As they spoke, she slowly nibbled away at her candy, until there were only four squares left.

“Hey,” she said, with the same quiet voice she had called out to him with. “It looks like I’m gonna be going soon…” she stared down at her hands. “So… I just wanted to say, thanks for talking to me. I think it made it go a lot faster.”

“Oh,” he began, a terrible guilt descending upon his heart. “I didn’t mean to-”

“No,” she cut him off. “I’d prefer it more than if I had to eat it alone…” her face cast a dreamy look at nowhere in particular. “I think I’d like this even more than if it had been milk chocolate.”

He didn’t know why, but he felt like throwing up.

She took a bite.

“Hey…” he thought, something strange occurring to him.

Another bite, one more square left.

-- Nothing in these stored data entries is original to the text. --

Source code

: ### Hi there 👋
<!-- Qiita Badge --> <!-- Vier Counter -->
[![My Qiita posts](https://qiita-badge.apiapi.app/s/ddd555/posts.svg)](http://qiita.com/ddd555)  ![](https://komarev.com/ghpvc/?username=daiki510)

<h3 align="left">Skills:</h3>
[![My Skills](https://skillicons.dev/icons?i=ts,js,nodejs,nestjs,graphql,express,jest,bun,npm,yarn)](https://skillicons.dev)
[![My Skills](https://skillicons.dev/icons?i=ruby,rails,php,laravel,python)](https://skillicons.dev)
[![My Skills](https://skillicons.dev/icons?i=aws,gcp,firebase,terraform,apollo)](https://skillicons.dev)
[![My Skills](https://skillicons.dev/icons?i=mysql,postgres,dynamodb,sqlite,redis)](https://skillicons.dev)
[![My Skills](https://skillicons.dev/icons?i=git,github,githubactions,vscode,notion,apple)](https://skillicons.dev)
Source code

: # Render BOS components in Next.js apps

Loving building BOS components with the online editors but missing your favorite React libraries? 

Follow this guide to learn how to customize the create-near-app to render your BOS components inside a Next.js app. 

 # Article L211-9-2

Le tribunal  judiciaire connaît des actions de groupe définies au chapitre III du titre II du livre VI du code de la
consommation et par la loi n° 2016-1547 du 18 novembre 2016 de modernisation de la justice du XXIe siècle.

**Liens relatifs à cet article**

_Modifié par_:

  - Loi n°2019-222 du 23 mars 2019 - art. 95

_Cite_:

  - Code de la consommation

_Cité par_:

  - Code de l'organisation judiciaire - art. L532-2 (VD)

She looked at him sweetly, holding the last of the candy between her slender fingers.

“Does she have any pupils?”

*Bite*

Adrian felt a wave of queasiness come over him; his eyes closed as he lost consciousness. He couldn’t see her last moments, but that sweet expression, her messy hair, the shimmer reflected in her eyes…

He didn’t know her name, but he didn’t need to. She would be a fragment of a halcyon night.

---

Adrian awoke to the early morning light cascading over his face. He slowly sat up, straightening his back against the park bench, yawning.

“Did I spend all night here?” he wondered. Any other time before this, he would have been alarmed at the idea of sleeping in a city park, but today he was unbothered by it. As he looked around, a handful of people were walking about him. He was almost set off by their presence, but something in his hand caught his attention, something he hadn’t noticed before.

“A- a chocolate bar wrapper? Why is this in my hand? This was that-”

He cut himself off before he could finish the thought. It was better that way.

He stood to his feet and began on the pathway leading back to his home. He passed many different people, but he found that he was not so hostile towards their presence.

As he left the park, stepping foot onto the sidewalk, a thought drifted into his mind.

“There was truly nothing in that park that wasn’t me.”

The world he stepped into was nothing but light.